2017 | Antonio Fabregat, Konstantinos Sidiropoulos, Guilherme Viteri, Oscar Forner, Pablo Marín-García, Vicente Arnau, Peter D'Eustachio, Lincoln Stein, Henning Hermjakob
This paper presents a high-performance in-memory implementation of the over-representation analysis (ORA) method for pathway analysis in Reactome, a curated and peer-reviewed knowledge base of biomolecular pathways. The ORA method is divided into four steps, each using specific data structures to optimize performance and minimize memory usage:
1. **Identifier Search**: A radix tree is used to quickly check if user identifiers correspond to entities in Reactome.
2. **Entity Modeling**: A graph is used to model proteins, chemicals, their orthologs, and their composition in complexes and sets.
3. **Result Aggregation**: A double-linked tree is used to aggregate results and calculate statistics.
4. **Statistical Testing**: The final step involves calculating the statistical significance of pathway associations using the Binomial Test and Benjamini-Hochberg approach.
The implementation significantly improves the performance of Reactome's pathway analysis service, enabling the analysis of genome-wide datasets within seconds and supporting interactive exploration of high-throughput data. The approach is available via a web service and a user interface integrated into Reactome's Pathway Browser. The paper also compares Reactome's pathway analysis tools with those of other resources like GSEA, DAVID, PANTHER, and ConsensusPathDB, highlighting Reactome's strengths in performance, flexibility, and ease of integration.This paper presents a high-performance in-memory implementation of the over-representation analysis (ORA) method for pathway analysis in Reactome, a curated and peer-reviewed knowledge base of biomolecular pathways. The ORA method is divided into four steps, each using specific data structures to optimize performance and minimize memory usage:
1. **Identifier Search**: A radix tree is used to quickly check if user identifiers correspond to entities in Reactome.
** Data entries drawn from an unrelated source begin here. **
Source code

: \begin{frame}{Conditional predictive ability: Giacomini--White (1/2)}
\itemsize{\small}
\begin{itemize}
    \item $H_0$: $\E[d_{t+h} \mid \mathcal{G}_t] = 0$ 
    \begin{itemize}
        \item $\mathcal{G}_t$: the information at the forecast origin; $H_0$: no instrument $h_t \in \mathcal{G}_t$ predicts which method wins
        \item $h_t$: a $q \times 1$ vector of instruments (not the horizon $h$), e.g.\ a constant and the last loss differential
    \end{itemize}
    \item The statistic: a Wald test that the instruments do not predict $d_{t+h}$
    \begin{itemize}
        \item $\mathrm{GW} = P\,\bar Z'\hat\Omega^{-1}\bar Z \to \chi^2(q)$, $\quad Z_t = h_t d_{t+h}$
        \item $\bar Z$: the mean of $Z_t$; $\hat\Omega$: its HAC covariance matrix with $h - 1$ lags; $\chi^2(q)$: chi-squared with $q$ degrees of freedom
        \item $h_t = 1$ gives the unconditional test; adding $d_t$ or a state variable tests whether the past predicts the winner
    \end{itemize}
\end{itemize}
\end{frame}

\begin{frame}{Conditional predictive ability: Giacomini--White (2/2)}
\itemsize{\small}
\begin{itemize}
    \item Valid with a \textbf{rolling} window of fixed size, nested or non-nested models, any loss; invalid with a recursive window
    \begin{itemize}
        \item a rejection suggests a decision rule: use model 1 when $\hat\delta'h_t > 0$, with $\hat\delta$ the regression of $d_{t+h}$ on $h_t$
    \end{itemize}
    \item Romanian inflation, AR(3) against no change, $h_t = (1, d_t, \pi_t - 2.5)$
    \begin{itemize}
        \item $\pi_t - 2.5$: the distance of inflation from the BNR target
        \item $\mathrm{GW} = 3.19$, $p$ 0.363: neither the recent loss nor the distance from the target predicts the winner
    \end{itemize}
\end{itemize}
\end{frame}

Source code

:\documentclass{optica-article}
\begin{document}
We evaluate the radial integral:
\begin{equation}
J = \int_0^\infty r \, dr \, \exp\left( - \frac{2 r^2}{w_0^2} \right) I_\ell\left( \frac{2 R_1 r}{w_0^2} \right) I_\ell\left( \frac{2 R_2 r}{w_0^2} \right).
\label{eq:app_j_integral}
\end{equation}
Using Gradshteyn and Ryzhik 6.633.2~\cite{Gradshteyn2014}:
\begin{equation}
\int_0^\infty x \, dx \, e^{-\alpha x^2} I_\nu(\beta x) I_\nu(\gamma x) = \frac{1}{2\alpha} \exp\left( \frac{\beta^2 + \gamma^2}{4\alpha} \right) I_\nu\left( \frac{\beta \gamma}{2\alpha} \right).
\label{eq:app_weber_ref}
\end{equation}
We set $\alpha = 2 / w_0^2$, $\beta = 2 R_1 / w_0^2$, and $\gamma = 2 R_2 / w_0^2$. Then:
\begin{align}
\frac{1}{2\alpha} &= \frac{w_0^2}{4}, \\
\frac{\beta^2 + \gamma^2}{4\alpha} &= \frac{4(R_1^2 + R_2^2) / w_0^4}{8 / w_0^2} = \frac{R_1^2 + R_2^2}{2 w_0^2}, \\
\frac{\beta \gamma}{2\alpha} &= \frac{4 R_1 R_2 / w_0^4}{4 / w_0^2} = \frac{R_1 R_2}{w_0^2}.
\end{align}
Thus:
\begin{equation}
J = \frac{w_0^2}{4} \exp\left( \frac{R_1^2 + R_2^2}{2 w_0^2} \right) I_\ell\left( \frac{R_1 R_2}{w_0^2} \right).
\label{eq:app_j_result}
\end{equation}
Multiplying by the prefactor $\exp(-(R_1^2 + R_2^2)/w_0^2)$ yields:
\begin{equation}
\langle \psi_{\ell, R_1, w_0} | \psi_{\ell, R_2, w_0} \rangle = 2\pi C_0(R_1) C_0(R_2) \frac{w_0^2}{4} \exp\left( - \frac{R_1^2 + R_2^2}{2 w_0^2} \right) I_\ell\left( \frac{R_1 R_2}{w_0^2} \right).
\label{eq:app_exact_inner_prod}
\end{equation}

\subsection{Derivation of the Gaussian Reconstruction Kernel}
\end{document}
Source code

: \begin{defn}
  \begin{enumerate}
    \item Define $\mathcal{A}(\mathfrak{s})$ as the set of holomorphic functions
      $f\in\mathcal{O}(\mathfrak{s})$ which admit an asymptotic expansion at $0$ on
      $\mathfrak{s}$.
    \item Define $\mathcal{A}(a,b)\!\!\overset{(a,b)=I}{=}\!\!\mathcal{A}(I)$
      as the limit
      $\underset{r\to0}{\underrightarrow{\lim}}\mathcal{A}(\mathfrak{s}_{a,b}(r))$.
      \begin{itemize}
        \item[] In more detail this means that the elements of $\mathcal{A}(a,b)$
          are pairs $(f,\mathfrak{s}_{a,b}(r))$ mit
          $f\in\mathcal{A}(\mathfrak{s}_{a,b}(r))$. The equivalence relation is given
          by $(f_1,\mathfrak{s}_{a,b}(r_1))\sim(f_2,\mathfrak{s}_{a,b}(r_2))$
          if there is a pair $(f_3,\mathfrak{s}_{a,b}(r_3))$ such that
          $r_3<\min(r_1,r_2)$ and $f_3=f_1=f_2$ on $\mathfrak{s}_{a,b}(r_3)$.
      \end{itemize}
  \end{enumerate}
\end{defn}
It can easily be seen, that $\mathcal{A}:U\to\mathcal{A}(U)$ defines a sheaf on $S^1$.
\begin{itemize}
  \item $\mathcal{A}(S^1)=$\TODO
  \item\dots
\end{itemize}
2. **Entity Modeling**: A graph is used to model proteins, chemicals, their orthologs, and their composition in complexes and sets.
3. **Result Aggregation**: A double-linked tree is used to aggregate results and calculate statistics.
4. **Statistical Testing**: The final step involves calculating the statistical significance of pathway associations using the Binomial Test and Benjamini-Hochberg approach.
The implementation significantly improves the performance of Reactome's pathway analysis service, enabling the analysis of genome-wide datasets within seconds and supporting interactive exploration of high-throughput data. The approach is available via a web service and a user interface integrated into Reactome's Pathway Browser. The paper also compares Reactome's pathway analysis tools with those of other resources like GSEA, DAVID, PANTHER, and ConsensusPathDB, highlighting Reactome's strengths in performance, flexibility, and ease of integration.